C’est à tort que le premier juge a cru pouvoir mettre fin au maintien en zone d’attente de l’intéressé et rejeter la requête de la préfecture dès lors qu’il ressort des articles L 342-5 et L 342-1 du code de l’entrée et du séjour des étrangers et du droit d’asile que ' le maintien en zone d’attente au delà des quatre jours à compter de la décision initiale peut être autorisé par le juge des libertés et de la détention statuant sur l’exercice effectif des droits reconnus à l’étranger pour une durée qui ne peut être supérieure à huit jours ' et que ' l’existence de garanties de représentation de l’étranger n’est pas à elle seule susceptible de justifier le refus de prolongation de son maintien en zone d’attente'; dès lors, à défaut de moyens , tirés d’un exercice ineffectif des droits, accueillis en première instance, le premier juge ne pouvait mettre fin à cette mesure, ni examiner, comme il l’a fait, les documents présentés au contrôle, ledit examen revenant à apprécier les élements retenus dans la décision du refus d’entrer sur le territoire dont le contentieux lui échappe.

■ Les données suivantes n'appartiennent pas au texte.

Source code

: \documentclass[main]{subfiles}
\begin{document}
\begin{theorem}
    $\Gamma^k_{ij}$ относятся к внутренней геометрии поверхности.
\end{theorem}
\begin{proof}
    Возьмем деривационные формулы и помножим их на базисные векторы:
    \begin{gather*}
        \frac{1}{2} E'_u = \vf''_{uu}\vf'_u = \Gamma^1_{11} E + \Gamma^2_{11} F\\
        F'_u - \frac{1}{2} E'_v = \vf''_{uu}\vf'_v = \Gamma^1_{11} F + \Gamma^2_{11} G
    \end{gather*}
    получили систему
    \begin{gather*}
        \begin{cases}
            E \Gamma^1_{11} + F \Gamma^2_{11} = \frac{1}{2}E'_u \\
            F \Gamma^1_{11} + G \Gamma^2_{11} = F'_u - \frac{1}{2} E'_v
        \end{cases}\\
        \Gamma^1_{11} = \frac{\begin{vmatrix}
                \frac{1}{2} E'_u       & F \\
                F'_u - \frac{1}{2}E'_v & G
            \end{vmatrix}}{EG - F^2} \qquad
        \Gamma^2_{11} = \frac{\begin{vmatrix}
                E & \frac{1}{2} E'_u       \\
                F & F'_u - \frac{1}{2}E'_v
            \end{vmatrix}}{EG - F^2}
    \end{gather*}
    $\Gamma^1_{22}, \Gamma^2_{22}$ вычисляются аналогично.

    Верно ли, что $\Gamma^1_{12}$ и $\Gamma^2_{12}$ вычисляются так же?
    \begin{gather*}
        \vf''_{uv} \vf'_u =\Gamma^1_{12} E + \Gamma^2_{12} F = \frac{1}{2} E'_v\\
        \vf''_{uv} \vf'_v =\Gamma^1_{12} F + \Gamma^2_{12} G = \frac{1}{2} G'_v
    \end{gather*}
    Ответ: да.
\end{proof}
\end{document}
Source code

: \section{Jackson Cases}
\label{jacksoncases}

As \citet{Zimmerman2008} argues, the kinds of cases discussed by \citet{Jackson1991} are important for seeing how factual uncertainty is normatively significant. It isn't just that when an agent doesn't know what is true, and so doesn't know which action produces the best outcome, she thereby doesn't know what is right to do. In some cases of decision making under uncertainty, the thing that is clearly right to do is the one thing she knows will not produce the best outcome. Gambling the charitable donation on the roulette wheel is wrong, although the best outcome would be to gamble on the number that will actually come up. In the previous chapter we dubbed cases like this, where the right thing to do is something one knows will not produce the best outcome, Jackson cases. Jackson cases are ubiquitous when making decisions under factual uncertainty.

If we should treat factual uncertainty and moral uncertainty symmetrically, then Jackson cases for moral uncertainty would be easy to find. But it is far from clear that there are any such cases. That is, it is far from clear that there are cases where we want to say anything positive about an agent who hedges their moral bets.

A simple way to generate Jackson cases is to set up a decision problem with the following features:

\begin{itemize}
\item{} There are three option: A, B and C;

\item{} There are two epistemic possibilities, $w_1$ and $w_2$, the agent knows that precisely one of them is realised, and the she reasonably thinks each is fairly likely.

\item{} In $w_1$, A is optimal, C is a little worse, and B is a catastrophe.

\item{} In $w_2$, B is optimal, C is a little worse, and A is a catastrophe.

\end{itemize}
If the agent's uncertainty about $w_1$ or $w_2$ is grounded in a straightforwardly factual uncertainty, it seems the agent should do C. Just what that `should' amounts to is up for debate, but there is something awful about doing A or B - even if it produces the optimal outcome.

Il convient en conséquence d’infirmer l’ordonnance querellée;
PAR CES MOTIFS
INFIRMONS la décision,
STATUANT à nouveau,
ORDONNONS la prolongation du maintien de M. [I] [V] en zone d’attente de l’aéroport de [2] pour une durée de huit jours,
ORDONNONS la remise immédiate au procureur général d’une expédition de la présente ordonnance.
Fait à Paris, le 11 avril 2024 à
LE GREFFIER, LE PRÉSIDENT,
REÇU NOTIFICATION DE L’ORDONNANCE ET DE L’EXERCICE DES VOIES DE RECOURS :
Pour information :
L’ordonnance n’est pas susceptible d’opposition.
Le pourvoi en cassation est ouvert à l’étranger, à l’autorité administrative qui a prononcé le maintien en zone d’attente ou la rétention et au ministère public.
Le délai de pourvoi en cassation est de deux mois à compter de la notification.
Le pourvoi est formé par déclaration écrite remise au secrétariat greffe de la Cour de cassation par l’avocat au Conseil d’Etat et à la Cour de cassation constitué par le demandeur.